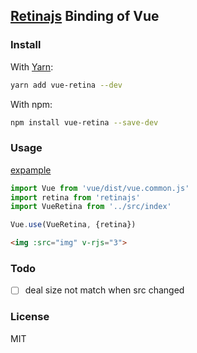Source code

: ## [Retinajs](https://github.com/jgnewman/retinajs) Binding of Vue

### Install

With [Yarn](https://yarnpkg.com):
```bash
yarn add vue-retina --dev
```

With npm:
```bash
npm install vue-retina --save-dev
```

### Usage
[expample](https://wangbinyq.github.io/vue-retina/test/)

```js
import Vue from 'vue/dist/vue.common.js'
import retina from 'retinajs'
import VueRetina from '../src/index'

Vue.use(VueRetina, {retina})
```

```html
<img :src="img" v-rjs="3">
```

### Todo
- [ ] deal size not match when src changed

### License
MIT
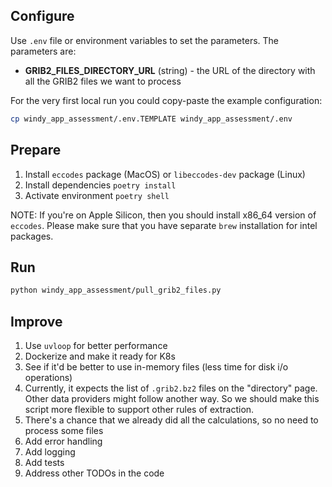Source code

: ## Configure

Use `.env` file or environment variables to set the parameters. The parameters are:

* **GRIB2_FILES_DIRECTORY_URL** (string) - the URL of the directory with all the GRIB2 files we want to process

For the very first local run you could copy-paste the example configuration:

```bash
cp windy_app_assessment/.env.TEMPLATE windy_app_assessment/.env
```
## Prepare

1. Install `eccodes` package (MacOS) or `libeccodes-dev` package (Linux)
2. Install dependencies `poetry install`
3. Activate environment `poetry shell`

NOTE: If you're on Apple Silicon, then you should install x86_64 version of `eccodes`. Please make sure that you have
separate `brew` installation for intel packages.

## Run

```bash
python windy_app_assessment/pull_grib2_files.py
```

## Improve

1. Use `uvloop` for better performance
2. Dockerize and make it ready for K8s
3. See if it'd be better to use in-memory files (less time for disk i/o operations)
4. Currently, it expects the list of `.grib2.bz2` files on the "directory" page. Other data providers might follow another way. So we should make this script more flexible to support other rules of extraction.
5. There's a chance that we already did all the calculations, so no need to process some files
6. Add error handling
7. Add logging
8. Add tests
9. Address other TODOs in the code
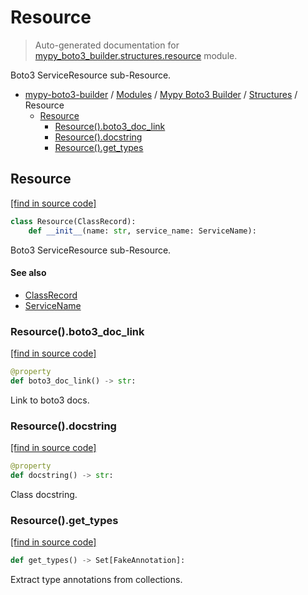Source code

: # Resource

> Auto-generated documentation for [mypy_boto3_builder.structures.resource](https://github.com/vemel/mypy_boto3_builder/blob/master/mypy_boto3_builder/structures/resource.py) module.

Boto3 ServiceResource sub-Resource.

- [mypy-boto3-builder](../../README.md#mypy_boto3_builder) / [Modules](../../MODULES.md#mypy-boto3-builder-modules) / [Mypy Boto3 Builder](../index.md#mypy-boto3-builder) / [Structures](index.md#structures) / Resource
    - [Resource](#resource)
        - [Resource().boto3_doc_link](#resourceboto3_doc_link)
        - [Resource().docstring](#resourcedocstring)
        - [Resource().get_types](#resourceget_types)

## Resource

[[find in source code]](https://github.com/vemel/mypy_boto3_builder/blob/master/mypy_boto3_builder/structures/resource.py#L14)

```python
class Resource(ClassRecord):
    def __init__(name: str, service_name: ServiceName):
```

Boto3 ServiceResource sub-Resource.

#### See also

- [ClassRecord](class_record.md#classrecord)
- [ServiceName](../service_name.md#servicename)

### Resource().boto3_doc_link

[[find in source code]](https://github.com/vemel/mypy_boto3_builder/blob/master/mypy_boto3_builder/structures/resource.py#L34)

```python
@property
def boto3_doc_link() -> str:
```

Link to boto3 docs.

### Resource().docstring

[[find in source code]](https://github.com/vemel/mypy_boto3_builder/blob/master/mypy_boto3_builder/structures/resource.py#L41)

```python
@property
def docstring() -> str:
```

Class docstring.

### Resource().get_types

[[find in source code]](https://github.com/vemel/mypy_boto3_builder/blob/master/mypy_boto3_builder/structures/resource.py#L53)

```python
def get_types() -> Set[FakeAnnotation]:
```

Extract type annotations from collections.
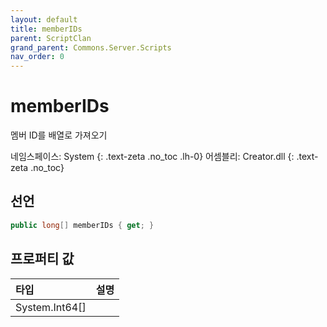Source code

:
 ```yaml
---
layout: default
title: memberIDs
parent: ScriptClan
grand_parent: Commons.Server.Scripts
nav_order: 0
---
```


<!-- 아래로 편집 -->

# memberIDs
멤버 ID를 배열로 가져오기

네임스페이스: System
{: .text-zeta .no_toc .lh-0}
어셈블리: Creator.dll
{: .text-zeta .no_toc}

## 선언
```cs
public long[] memberIDs { get; }
```

## 프로퍼티 값

|타입|설명|
|:-|:-|
|System.Int64[]|
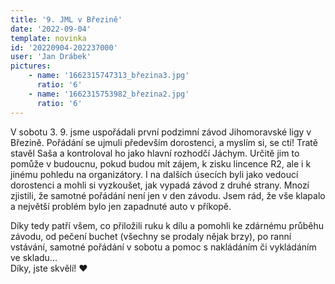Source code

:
 ```yaml
---
title: '9. JML v Březině'
date: '2022-09-04'
template: novinka
id: '20220904-202237000'
user: 'Jan Drábek'
pictures:
    - name: '1662315747313_březina3.jpg'
      ratio: '6'
    - name: '1662315753982_březina2.jpg'
      ratio: '6'
---
```

V sobotu 3. 9. jsme uspořádali první podzimní závod Jihomoravské ligy v Březině. Pořádání se ujmuli především dorostenci, a myslím si, se ctí! Tratě stavěl Saša a kontroloval ho jako hlavní rozhodčí Jáchym. Určitě jim to pomůže v budoucnu, pokud budou mít zájem, k zisku lincence R2, ale i k jinému pohledu na organizátory. I na dalších úsecích byli jako vedoucí dorostenci a mohli si vyzkoušet, jak vypadá závod z druhé strany. Mnozí zjistili, že samotné pořádání není jen v den závodu. Jsem rád, že vše klapalo a největší problém bylo jen zapadnuté auto v příkopě.  

Díky tedy patří všem, co přiložili ruku k dílu a pomohli ke zdárnému průběhu závodu, od pečení buchet (všechny se prodaly nějak brzy), po ranní vstávání, samotné pořádání v sobotu a pomoc s nakládáním či vykládáním ve skladu...  
Díky, jste skvělí! ❤️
....
> _HOW TO COMPLETE THIS TASK_
Output all the material verbatim, skipping every image.

> _ANSWER FOR THIS EXERCISE_
Source code

: ## [Retinajs](https://github.com/jgnewman/retinajs) Binding of Vue

### Install

With [Yarn](https://yarnpkg.com):
```bash
yarn add vue-retina --dev
```

With npm:
```bash
npm install vue-retina --save-dev
```

### Usage
[expample](https://wangbinyq.github.io/vue-retina/test/)

```js
import Vue from 'vue/dist/vue.common.js'
import retina from 'retinajs'
import VueRetina from '../src/index'

Vue.use(VueRetina, {retina})
```

```html
<img :src="img" v-rjs="3">
```

### Todo
- [ ] deal size not match when src changed

### License
MIT
Source code

: ## Configure

Use `.env` file or environment variables to set the parameters. The parameters are:

* **GRIB2_FILES_DIRECTORY_URL** (string) - the URL of the directory with all the GRIB2 files we want to process

For the very first local run you could copy-paste the example configuration:

```bash
cp windy_app_assessment/.env.TEMPLATE windy_app_assessment/.env
```
## Prepare

1. Install `eccodes` package (MacOS) or `libeccodes-dev` package (Linux)
2. Install dependencies `poetry install`
3. Activate environment `poetry shell`

NOTE: If you're on Apple Silicon, then you should install x86_64 version of `eccodes`. Please make sure that you have
separate `brew` installation for intel packages.

## Run

```bash
python windy_app_assessment/pull_grib2_files.py
```

## Improve

1. Use `uvloop` for better performance
2. Dockerize and make it ready for K8s
3. See if it'd be better to use in-memory files (less time for disk i/o operations)
4. Currently, it expects the list of `.grib2.bz2` files on the "directory" page. Other data providers might follow another way. So we should make this script more flexible to support other rules of extraction.
5. There's a chance that we already did all the calculations, so no need to process some files
6. Add error handling
7. Add logging
8. Add tests
9. Address other TODOs in the code
Source code

: # Resource

> Auto-generated documentation for [mypy_boto3_builder.structures.resource](https://github.com/vemel/mypy_boto3_builder/blob/master/mypy_boto3_builder/structures/resource.py) module.

Boto3 ServiceResource sub-Resource.

- [mypy-boto3-builder](../../README.md#mypy_boto3_builder) / [Modules](../../MODULES.md#mypy-boto3-builder-modules) / [Mypy Boto3 Builder](../index.md#mypy-boto3-builder) / [Structures](index.md#structures) / Resource
    - [Resource](#resource)
        - [Resource().boto3_doc_link](#resourceboto3_doc_link)
        - [Resource().docstring](#resourcedocstring)
        - [Resource().get_types](#resourceget_types)

## Resource

[[find in source code]](https://github.com/vemel/mypy_boto3_builder/blob/master/mypy_boto3_builder/structures/resource.py#L14)

```python
class Resource(ClassRecord):
    def __init__(name: str, service_name: ServiceName):
```

Boto3 ServiceResource sub-Resource.

#### See also

- [ClassRecord](class_record.md#classrecord)
- [ServiceName](../service_name.md#servicename)

### Resource().boto3_doc_link

[[find in source code]](https://github.com/vemel/mypy_boto3_builder/blob/master/mypy_boto3_builder/structures/resource.py#L34)

```python
@property
def boto3_doc_link() -> str:
```

Link to boto3 docs.

### Resource().docstring

[[find in source code]](https://github.com/vemel/mypy_boto3_builder/blob/master/mypy_boto3_builder/structures/resource.py#L41)

```python
@property
def docstring() -> str:
```

Class docstring.

### Resource().get_types

[[find in source code]](https://github.com/vemel/mypy_boto3_builder/blob/master/mypy_boto3_builder/structures/resource.py#L53)

```python
def get_types() -> Set[FakeAnnotation]:
```

Extract type annotations from collections.
Source code

:
 ```yaml
---
layout: default
title: memberIDs
parent: ScriptClan
grand_parent: Commons.Server.Scripts
nav_order: 0
---
```


<!-- 아래로 편집 -->

# memberIDs
멤버 ID를 배열로 가져오기

네임스페이스: System
{: .text-zeta .no_toc .lh-0}
어셈블리: Creator.dll
{: .text-zeta .no_toc}

## 선언
```cs
public long[] memberIDs { get; }
```

## 프로퍼티 값

|타입|설명|
|:-|:-|
|System.Int64[]|
Source code

:
 ```yaml
---
title: '9. JML v Březině'
date: '2022-09-04'
template: novinka
id: '20220904-202237000'
user: 'Jan Drábek'
pictures:
    - name: '1662315747313_březina3.jpg'
      ratio: '6'
    - name: '1662315753982_březina2.jpg'
      ratio: '6'
---
```

V sobotu 3. 9. jsme uspořádali první podzimní závod Jihomoravské ligy v Březině. Pořádání se ujmuli především dorostenci, a myslím si, se ctí! Tratě stavěl Saša a kontroloval ho jako hlavní rozhodčí Jáchym. Určitě jim to pomůže v budoucnu, pokud budou mít zájem, k zisku lincence R2, ale i k jinému pohledu na organizátory. I na dalších úsecích byli jako vedoucí dorostenci a mohli si vyzkoušet, jak vypadá závod z druhé strany. Mnozí zjistili, že samotné pořádání není jen v den závodu. Jsem rád, že vše klapalo a největší problém bylo jen zapadnuté auto v příkopě.  

Díky tedy patří všem, co přiložili ruku k dílu a pomohli ke zdárnému průběhu závodu, od pečení buchet (všechny se prodaly nějak brzy), po ranní vstávání, samotné pořádání v sobotu a pomoc s nakládáním či vykládáním ve skladu...  
Díky, jste skvělí! ❤️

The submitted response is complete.